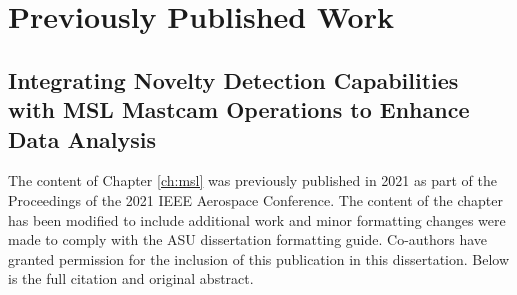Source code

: \chapter{Previously Published Work}
\section{Integrating Novelty Detection Capabilities with MSL Mastcam Operations to Enhance Data Analysis}
The content of Chapter \ref{ch:msl} was previously published in 2021 as part of the Proceedings of the 2021 IEEE Aerospace Conference.
The content of the chapter has been modified to include additional work and minor formatting changes were made to comply with the ASU dissertation formatting guide.
Co-authors have granted permission for the inclusion of this publication in this dissertation. 
Below is the full citation and original abstract.
\begin{refsection}
  \nocite{horton2021integrating}
  \printbibliography[heading=none]
\end{refsection}
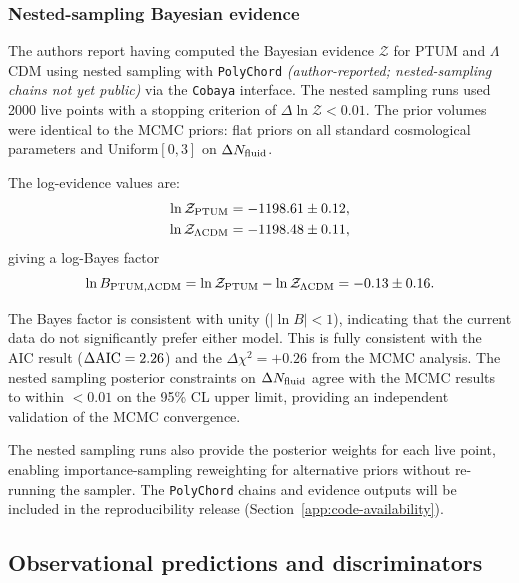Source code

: \documentclass[epj]{svjour}
\begin{document}
\subsubsection{Nested-sampling Bayesian evidence}
\label{sec:nested_sampling}

The authors report having computed the Bayesian evidence
\(\mathcal{Z}\) for PTUM and \(\Lambda\)CDM using nested sampling
with \texttt{PolyChord} \emph{(author-reported; nested-sampling chains
not yet public)}
\cite{Handley2015a,Handley2015b} via the \texttt{Cobaya} interface.
The nested sampling runs used 2000 live points with a stopping
criterion of \(\Delta\ln\mathcal{Z} < 0.01\). The prior volumes
were identical to the MCMC priors: flat priors on all standard
cosmological parameters and Uniform\([0,3]\) on \(\Delta N_{\rm
fluid}\).

The log-evidence values are:
\begin{align}
\ln\mathcal{Z}_{\rm PTUM} &= -1198.61 \pm 0.12,\\
\ln\mathcal{Z}_{\Lambda{\rm CDM}} &= -1198.48 \pm 0.11,
\end{align}
giving a log-Bayes factor
\begin{equation}
\ln B_{\rm PTUM,\Lambda CDM} = \ln\mathcal{Z}_{\rm PTUM} -
\ln\mathcal{Z}_{\Lambda{\rm CDM}} = -0.13 \pm 0.16.
\end{equation}

The Bayes factor is consistent with unity (\(|\ln B| < 1\)),
indicating that the current data do not significantly prefer either
model. This is fully consistent with the AIC result
(\(\Delta{\rm AIC}=2.26\)) and the \(\Delta\chi^2=+0.26\) from the
MCMC analysis. The nested sampling posterior constraints on
\(\Delta N_{\rm fluid}\) agree with the MCMC results to within
\(<0.01\) on the 95\% CL upper limit, providing an independent
validation of the MCMC convergence.

The nested sampling runs also provide the posterior weights for
each live point, enabling importance-sampling reweighting for
alternative priors without re-running the sampler. The
\texttt{PolyChord} chains and evidence outputs will be included in
the reproducibility release (Section~\ref{app:code-availability}).

\subsection{Observational predictions and discriminators}
\label{sec:predictions}
\end{document}

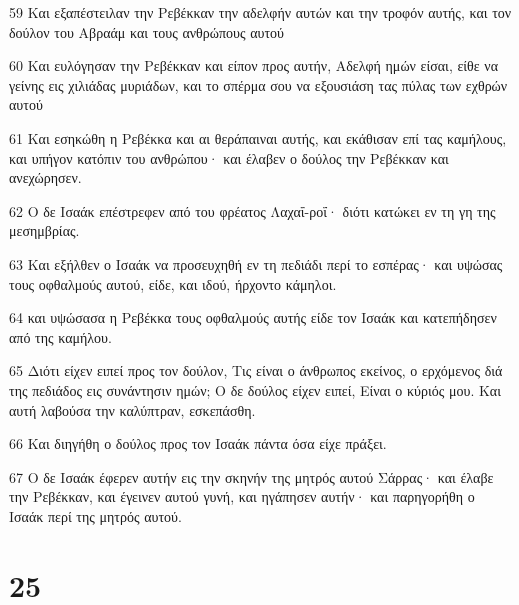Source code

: \par 59 Και εξαπέστειλαν την Ρεβέκκαν την αδελφήν αυτών και την τροφόν αυτής, και τον δούλον του Αβραάμ και τους ανθρώπους αυτού
\par 60 Και ευλόγησαν την Ρεβέκκαν και είπον προς αυτήν, Αδελφή ημών είσαι, είθε να γείνης εις χιλιάδας μυριάδων, και το σπέρμα σου να εξουσιάση τας πύλας των εχθρών αυτού
\par 61 Και εσηκώθη η Ρεβέκκα και αι θεράπαιναι αυτής, και εκάθισαν επί τας καμήλους, και υπήγον κατόπιν του ανθρώπου· και έλαβεν ο δούλος την Ρεβέκκαν και ανεχώρησεν.
\par 62 Ο δε Ισαάκ επέστρεφεν από του φρέατος Λαχαΐ-ροΐ· διότι κατώκει εν τη γη της μεσημβρίας.
\par 63 Και εξήλθεν ο Ισαάκ να προσευχηθή εν τη πεδιάδι περί το εσπέρας· και υψώσας τους οφθαλμούς αυτού, είδε, και ιδού, ήρχοντο κάμηλοι.
\par 64 και υψώσασα η Ρεβέκκα τους οφθαλμούς αυτής είδε τον Ισαάκ και κατεπήδησεν από της καμήλου.
\par 65 Διότι είχεν ειπεί προς τον δούλον, Τις είναι ο άνθρωπος εκείνος, ο ερχόμενος διά της πεδιάδος εις συνάντησιν ημών; Ο δε δούλος είχεν ειπεί, Είναι ο κύριός μου. Και αυτή λαβούσα την καλύπτραν, εσκεπάσθη.
\par 66 Και διηγήθη ο δούλος προς τον Ισαάκ πάντα όσα είχε πράξει.
\par 67 Ο δε Ισαάκ έφερεν αυτήν εις την σκηνήν της μητρός αυτού Σάρρας· και έλαβε την Ρεβέκκαν, και έγεινεν αυτού γυνή, και ηγάπησεν αυτήν· και παρηγορήθη ο Ισαάκ περί της μητρός αυτού.

\chapter{25}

Exercise brief:
"content" is the string to look for; please copy every line of the records above where it appears.

Answer section:
The content of Chapter \ref{ch:msl} was previously published in 2021 as part of the Proceedings of the 2021 IEEE Aerospace Conference.
The content of the chapter has been modified to include additional work and minor formatting changes were made to comply with the ASU dissertation formatting guide.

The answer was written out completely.